A trilogia se completa com a peça Orestes in Mosul, antiga capital do Estado Islâmico, no Iraque, e o filme documentário The New Gospel (2019), em que Jesus Cristo é o ativista negro camaronês Yvan Sagnet, que defende os direitos de trabalhadores agrários ilegais na Itália, muitos deles refugiados africanos, em plantações de tomates vizinhas à cidade de Matera, no sul do país, onde Pier Paolo Pasolini (1964) e Mel Gibson (2004) filmaram a paixão de Cristo. Esse foi também o cenário escolhido por Milo Rau. O filme é a gravação da peça ao vivo e cenas de bastidores, segundo o material de divulgação.
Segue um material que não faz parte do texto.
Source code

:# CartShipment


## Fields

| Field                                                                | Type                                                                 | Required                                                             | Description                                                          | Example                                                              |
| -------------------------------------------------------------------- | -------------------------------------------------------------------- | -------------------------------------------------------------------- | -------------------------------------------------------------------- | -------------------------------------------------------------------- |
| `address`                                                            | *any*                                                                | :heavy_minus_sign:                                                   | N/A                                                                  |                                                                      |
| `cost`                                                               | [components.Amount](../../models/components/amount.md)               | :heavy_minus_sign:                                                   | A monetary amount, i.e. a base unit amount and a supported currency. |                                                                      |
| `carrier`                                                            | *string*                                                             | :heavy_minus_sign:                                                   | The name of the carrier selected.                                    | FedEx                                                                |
Eu ainda não consegui ver o filme. Aqui tem um trailer. E dá pra ver uma entrevista do diretor, em inglês, para Cineuropa. Na estreia do documentário no festival de Veneza, em setembro deste ano, Milo Rau celebrava os resultados do teatro engajado para os imigrantes, que conseguiram casas próprias e a criação de um selo de “fair trade” para produtores de tomates da região que cumpram as leis trabalhistas.


Este ano também foi lançado o documentário Orestes in Mosul – The Making of, mas só o trailer está disponível na web.


No livro Orestes in Mosul, da coleção Golden Books, há toda uma discussão sobre adaptar os clássicos para os dias atuais passando pelo conhecimento de experiência, como diz Milo Rau: “Com a Oresteia, notamos de novo como seria absurdo produzir o texto sem a experiência, por exemplo, dos atores iraquianos – porque o que nós, de verdade, sabemos sobre vingança, sobre guerra, sobre sofrimento e sobre ódio?” Há ainda muitas informações sobre os bastidores da montagem e textos de autoria dos artistas. Um bom resumo do que se passou por lá se lê neste valioso artigo do NYT.